Pero la la vida continúa y también esta vez, a pesar de mi pena, siguió su curso.  A lo largo del tiempo, de los sufrimientos  y dificultades que nunca faltan, he comprobado que el mejor remedio para el dolor es el trabajo.  Un año después volví  a trabajar  como correctora, esta vez  en la editorial Abya Yala  de los padres salesianos. Una editorial que publicaba una gran cantidad de libros anualmente. Durante esta misma etapa  trabajé también  en el  periódico La Hora de Quito,  una maravillosa experiencia periodística pues en ese diario colaboré no solo como correctora sino  también  como periodista con  algunos artículos y crónicas. 

El tiempo siguió  su marcha. Mis  dos hijas se casaron y formaron sus propios hogares.  Y entonces, mi esposo y yo volvimos a quedarnos solos,  pero  enfrentados ahora a  nuestra soledad compartida. Las grietas que nos separaban   se hicieron profundas,  insalvables.   Después de más de treinta años de matrimonio, tomé la decisión de separarme.

Es duro decirlo, pero a partir de ese momento  volví a  experimentar la inmensa satisfacción de sentirme nuevamente libre, de volver a ser simplemente como tantos años atrás, Leonor Fernández Riva. Y fui feliz. Intensamente feliz.  Ya separada edité en Quito una revista de añoranza que titulé Quiteñidad y que fue calurosamente recibida por toda la sociedad quiteña.

Al año siguiente regresé a vivir nuevamente a Colombia al lado de mi madre anciana. La vida me otorgó el inmenso privilegio de poder  acompañarla en la última etapa de su vida y de confortarla luego al momento de su muerte.

Pero en Cali, me aguardaba nuevamente el destino.  En la tarde de mi vida y cuando menos lo esperaba, llegó nuevamente el amor. Y tuve  la dicha indescriptible  de  compartir un amor apasionado y único  con un  ser especial.  Un hombre de una gran belleza física y espiritual.  Un hombre que me adoró y al que yo quise con la  locura y con la entrega que solo se tiene en esta etapa de la vida.

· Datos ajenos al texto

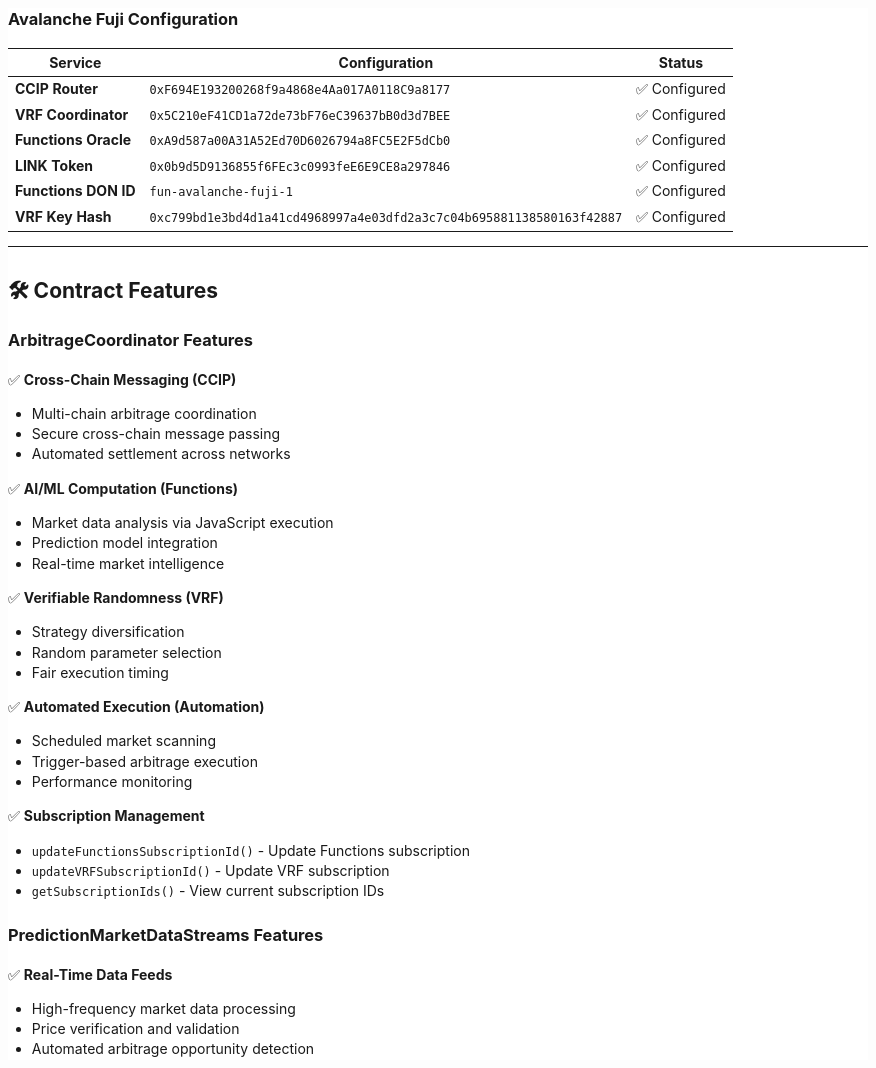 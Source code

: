 ### Avalanche Fuji Configuration

| Service | Configuration | Status |
|---------|---------------|--------|
| **CCIP Router** | `0xF694E193200268f9a4868e4Aa017A0118C9a8177` | ✅ Configured |
| **VRF Coordinator** | `0x5C210eF41CD1a72de73bF76eC39637bB0d3d7BEE` | ✅ Configured |
| **Functions Oracle** | `0xA9d587a00A31A52Ed70D6026794a8FC5E2F5dCb0` | ✅ Configured |
| **LINK Token** | `0x0b9d5D9136855f6FEc3c0993feE6E9CE8a297846` | ✅ Configured |
| **Functions DON ID** | `fun-avalanche-fuji-1` | ✅ Configured |
| **VRF Key Hash** | `0xc799bd1e3bd4d1a41cd4968997a4e03dfd2a3c7c04b695881138580163f42887` | ✅ Configured |

---

## 🛠️ Contract Features

### ArbitrageCoordinator Features

✅ **Cross-Chain Messaging (CCIP)**
- Multi-chain arbitrage coordination
- Secure cross-chain message passing
- Automated settlement across networks

✅ **AI/ML Computation (Functions)**
- Market data analysis via JavaScript execution
- Prediction model integration
- Real-time market intelligence

✅ **Verifiable Randomness (VRF)**
- Strategy diversification
- Random parameter selection
- Fair execution timing

✅ **Automated Execution (Automation)**
- Scheduled market scanning
- Trigger-based arbitrage execution
- Performance monitoring

✅ **Subscription Management**
- `updateFunctionsSubscriptionId()` - Update Functions subscription
- `updateVRFSubscriptionId()` - Update VRF subscription
- `getSubscriptionIds()` - View current subscription IDs

### PredictionMarketDataStreams Features

✅ **Real-Time Data Feeds**
- High-frequency market data processing
- Price verification and validation
- Automated arbitrage opportunity detection
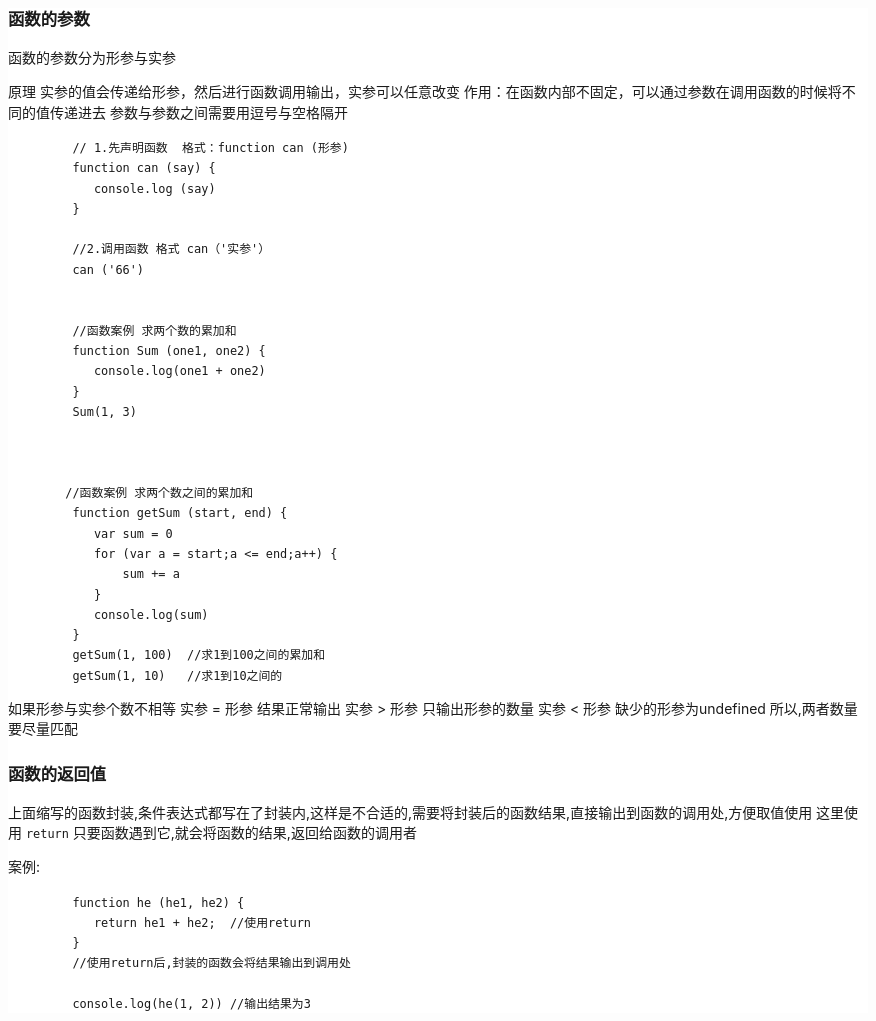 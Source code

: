 ### 函数的参数 ###
函数的参数分为形参与实参

原理 实参的值会传递给形参，然后进行函数调用输出，实参可以任意改变
作用：在函数内部不固定，可以通过参数在调用函数的时候将不同的值传递进去
参数与参数之间需要用逗号与空格隔开

```
         // 1.先声明函数  格式：function can (形参)
         function can (say) {
            console.log (say)
         }

         //2.调用函数 格式 can（'实参'）  
         can ('66')


         //函数案例 求两个数的累加和
         function Sum (one1, one2) {
            console.log(one1 + one2)
         }
         Sum(1, 3)



        //函数案例 求两个数之间的累加和
         function getSum (start, end) {
            var sum = 0
            for (var a = start;a <= end;a++) {
                sum += a
            }
            console.log(sum)
         }
         getSum(1, 100)  //求1到100之间的累加和
         getSum(1, 10)   //求1到10之间的
```
如果形参与实参个数不相等
实参 = 形参  结果正常输出
实参 > 形参  只输出形参的数量
实参 < 形参  缺少的形参为undefined 
所以,两者数量要尽量匹配
### 函数的返回值 ###
上面缩写的函数封装,条件表达式都写在了封装内,这样是不合适的,需要将封装后的函数结果,直接输出到函数的调用处,方便取值使用
这里使用 `return` 只要函数遇到它,就会将函数的结果,返回给函数的调用者

案例:
```
         function he (he1, he2) {
            return he1 + he2;  //使用return
         }
         //使用return后,封装的函数会将结果输出到调用处

         console.log(he(1, 2)) //输出结果为3
```
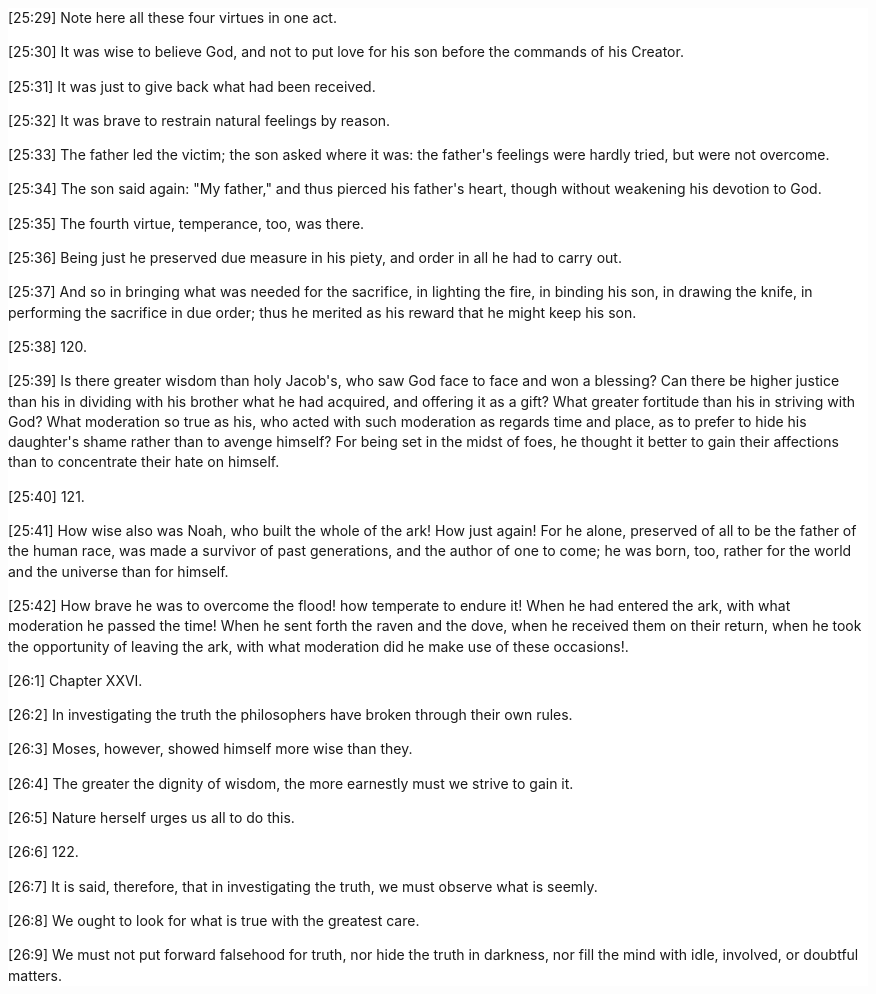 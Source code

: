 [25:29] Note here all these four virtues in one act.

[25:30] It was wise to believe God, and not to put love for his son before the commands of his Creator.

[25:31] It was just to give back  what had been received.

[25:32] It was brave to restrain natural feelings by reason.

[25:33] The father led the victim; the son asked where it was: the father's feelings were hardly tried, but were not overcome.

[25:34] The son said again: "My father," and thus pierced his father's heart, though without weakening his devotion to God.

[25:35] The fourth virtue, temperance, too, was there.

[25:36] Being just he preserved due measure in his piety, and order in all he had to carry out.

[25:37] And so in bringing what was needed for the sacrifice, in lighting the fire, in binding his son, in drawing the knife, in performing the sacrifice in due order; thus he merited as his reward that he might keep his son.

[25:38] 120.

[25:39] Is there greater wisdom than holy Jacob's, who saw God face to face and won a blessing? Can there be higher justice than his in dividing with his brother what he had acquired, and offering it as a gift? What greater fortitude than his in striving with God? What moderation so true as his, who acted with such moderation as regards time and place, as to prefer to hide his daughter's shame rather than to avenge himself? For being set in the midst of foes, he thought it better to gain their affections than to concentrate their hate on himself.

[25:40] 121.

[25:41] How wise also was Noah, who built the whole of the ark! How just again! For he alone, preserved of all to be the father of the human race, was made a survivor of past generations, and the author of one to come; he was born, too, rather for the world and the universe than for himself.

[25:42] How brave he was to overcome the flood! how temperate to endure it! When he had entered the ark, with what moderation he passed the time! When he sent forth the raven and the dove, when he received them on their return, when he took the opportunity of leaving the ark, with what moderation did he make use of these occasions!.

[26:1] Chapter XXVI.

[26:2] In investigating the truth the philosophers have broken through their own rules.

[26:3] Moses, however, showed himself more wise than they.

[26:4] The greater the dignity of wisdom, the more earnestly must we strive to gain it.

[26:5] Nature herself urges us all to do this.

[26:6] 122.

[26:7] It is said, therefore, that in investigating the truth, we must observe what is seemly.

[26:8] We ought to look for what is true with the greatest care.

[26:9] We must not put forward falsehood for truth, nor hide the truth in darkness, nor fill the mind with idle, involved, or doubtful matters.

 Pero el destino no transita por caminos rectos y previsibles. Cuando menos lo esperaba, cuando la vida sonreía y parecía que mi dicha iba a ser eterna, la muerte me arrebató de pronto y sin aviso ese maravilloso ser. Santiago, mi gran amor,  falleció repentinamente a la edad de cincuenta y seis años víctima de un aneurisma.  Y en ese momento, literalmente,  se me rompió el corazón. 

Me costó recobrarme. Pero como bien dijo Cortázar en la tumba de su novia: “la vida es más fuerte que el dolor”. Y esta vez también, la agonía de ese adiós sin remedio fue dejando lugar  poco a poco con el paso del tiempo a un sinnúmero de recuerdos hermosos. Y el dolor de la ausencia del ser amado se transformó entonces en la dulce evocación  que hace plena y llevadera mi existencia.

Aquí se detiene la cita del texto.